Mitbestimmte Algorithmen

Noch finden in den meisten Unternehmen technologische Veränderungen statt, bei denen Technikbasislösungen, die es schon lange gibt, nun erst im Betrieb eingeführt werden. Man kann zu Recht von einer „nachholenden Digitalisierung“ sprechen. Dazu gehören mobile Endgeräte, „intelligente“ Kleidung, „intelligente“ Brillen sowie wesentliche Teile des „Internets der Dinge“. Eine neue Qualität der digitalen Transformation entfaltet sich dort, wo solche Technik verwendet wird, die den Menschen nicht nur physisch entlastet, sondern ihm zugleich kognitive Prozesse samt Entscheidungen abnehmen will.

Wer sogenannte „Autonome Software-Systeme“ (ASS) gestalten will, trifft auf einen besonderen Umstand, dass nämlich bestimmte ASS nach ihrem Start nicht mehr gestaltbar sind. Es muss vorher geschehen.

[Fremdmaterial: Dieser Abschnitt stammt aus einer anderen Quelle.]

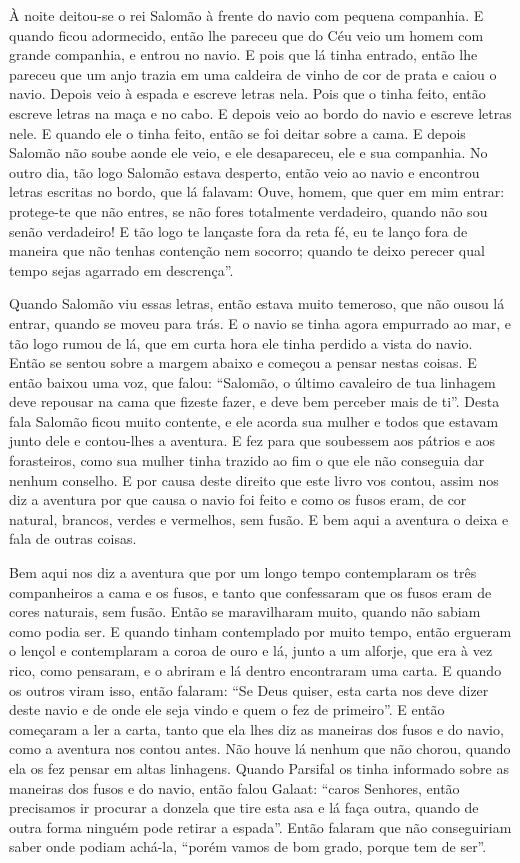 À noite deitou-se o rei Salomão à frente do navio com pequena companhia. E
quando ficou adormecido, então lhe pareceu que do Céu veio um homem com grande
companhia, e entrou no navio. E pois que lá tinha entrado, então lhe pareceu
que um anjo trazia em  uma caldeira de vinho de cor de prata e caiou o navio.
Depois veio à espada e escreve letras nela. Pois que o tinha feito, então
escreve letras na maça e no cabo. E depois veio ao bordo do navio e escreve
letras nele. E quando ele o tinha feito, então se foi deitar sobre a cama. E
depois Salomão não soube aonde ele veio, e ele desapareceu, ele e sua companhia. 
No outro dia, tão logo Salomão estava desperto, então veio ao navio e
encontrou letras escritas no bordo, que lá falavam: Ouve, homem, que quer em
mim entrar: protege-te que não entres, se não fores totalmente verdadeiro,
quando não sou senão verdadeiro! E tão logo te lançaste fora da reta fé, eu te
lanço fora de maneira que não tenhas contenção nem socorro; quando te deixo
perecer qual tempo sejas agarrado em descrença”.

Quando Salomão viu essas letras, então estava muito temeroso, que não ousou lá
entrar, quando se moveu para trás. E o navio se tinha agora empurrado ao mar, e
tão logo rumou de lá, que em curta hora ele tinha perdido a vista do navio.
Então se sentou sobre a margem abaixo e começou a pensar nestas coisas. E então
baixou uma voz, que falou: “Salomão, o último cavaleiro de tua linhagem deve
repousar na cama que fizeste fazer, e deve bem perceber mais de ti”.
Desta fala Salomão ficou muito contente, e ele acorda sua mulher e todos que
estavam junto dele e contou-lhes a aventura. E fez para que soubessem aos
pátrios e aos forasteiros, como sua mulher tinha trazido ao fim o que ele não
conseguia dar nenhum conselho. E por causa deste direito que este livro vos
contou, assim nos diz a aventura por que causa o navio foi feito e como os
fusos eram, de cor natural, brancos, verdes e vermelhos, sem fusão. E bem aqui
a aventura o deixa e fala de outras coisas.

Bem aqui nos diz a aventura que por um longo tempo contemplaram os três
companheiros a cama e os fusos, e tanto que confessaram que os fusos eram de
cores naturais, sem fusão. Então se maravilharam muito, quando não sabiam como
podia ser. E quando tinham contemplado por muito tempo, então ergueram o lençol
e contemplaram a coroa de ouro e lá, junto a um alforje, que era à vez rico,
como pensaram, e o abriram e lá dentro encontraram uma carta. E quando os
outros viram isso, então falaram: “Se Deus quiser, esta carta nos deve dizer
deste navio e de onde ele seja vindo e quem o fez de primeiro”. E então
começaram a ler a carta, tanto que ela lhes diz as maneiras dos fusos e do
navio, como a aventura nos contou antes. Não houve lá nenhum que não chorou,
quando ela os fez pensar em altas linhagens. Quando Parsifal os tinha
informado sobre as maneiras dos fusos e do navio, então falou Galaat: “caros
Senhores, então precisamos ir procurar a donzela que tire esta asa e lá faça
outra, quando de outra forma ninguém pode retirar a espada”. Então falaram que
não conseguiriam saber onde podiam achá-la, “porém vamos de bom grado, porque
tem de ser”.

Betriebsräte sind gefordert, auf ASS im Rahmen einer „vorausschauenden Arbeitsgestaltung“, eines „vorausschauenden Arbeitsschutzes“ und einer vorausschauenden Prävention so einzuwirken, dass bestimmte nachteilige Folgen für den Menschen nicht entstehen.

Die laufende Diskussion zeigt, dass der soziale Gestaltungsprozess somit bereits am und im Algorithmus ansetzen muss. Es beginnt ein Gestaltungsdiskurs über „mitbestimmte Algorithmen“. Dies würde bedeuten, dass soziale Anforderungen von der Beschäftigtenseite artikuliert werden und diese über einen IT-gestützten Spezifikationsprozess im Algorithmus hinterlegt werden, bevor die ASS „ihre Arbeit aufnimmt“.

Eine erste Kernforderung aus Beschäftigtensicht lautet daher ganz logisch: Kein ASS darf das Potenzial haben, im Rahmen seines „Lernens“ den eigenen Ausgangsalgorithmus zu verändern. Wenn ein Algorithmus sich selbst zur Eigenveränderung ermächtigen könnte, wäre eine soziale Gestaltung aushebelbar.

 

These 3 Gestaltung durch den Betriebsrat

Der Umbau zum vollständigen Erreichen eines ganzheitlich digitalen Wirtschaftens wird noch einige Zeit benötigen. Doch die ersten Schritte finden bereits jetzt in Form von noch isolierten Einzelprojekten in den Betrieben statt. Die Einführung flexibler mobiler Personalplanung, die Verwendung „intelligenter“ Brillen oder Handschuhe, die Nutzung von Datenchips in Materialteilen (CPS Cyber Physical Systems, RFID-Tags), die Hand-in-Hand-Arbeit von Mensch und humanoidem Roboter, die Anwendung von Cloud-Lösungen und komplexer Software, die den virtuellem Arbeitsraum automatisieren kann, können als Beispiele aktueller Praxis gelten. Bei der Einführung neuer technikgestützter Arbeitsabläufe sind Betriebsräte gefordert, mit bestehenden Mitbestimmungsmöglichkeiten gestaltend einzugreifen und mitzuwirken. Dabei stehen gängige Aspekte wie Arbeitsorganisation, Arbeitszeit, Erreichbarkeit und Verfügbarkeit, Arbeitsschutz, Gesundheitsprävention, Datenschutz, Technikgestaltung etc. zunächst im Vordergrund. Davon ausgehend beschleunigt sich der innere Umbau des Betriebes und der Wandel der Arbeitswelt hin zu „Arbeit 4.0“. Von hier aus nimmt die Entwicklung Fahrt auf in Richtung der komplexen, flexiblen Wertschöpfungsketten. Aus dem Blickwinkel der sozialen Gestaltung von „Industrie 4.0“ sollte es gelingen, sowohl mit der erfahrenen Haltung der Gegenwart wie auch zugleich mit dem vorausschauenden Blick des Jahres 2020 rückwärts auf das Heute zu handeln.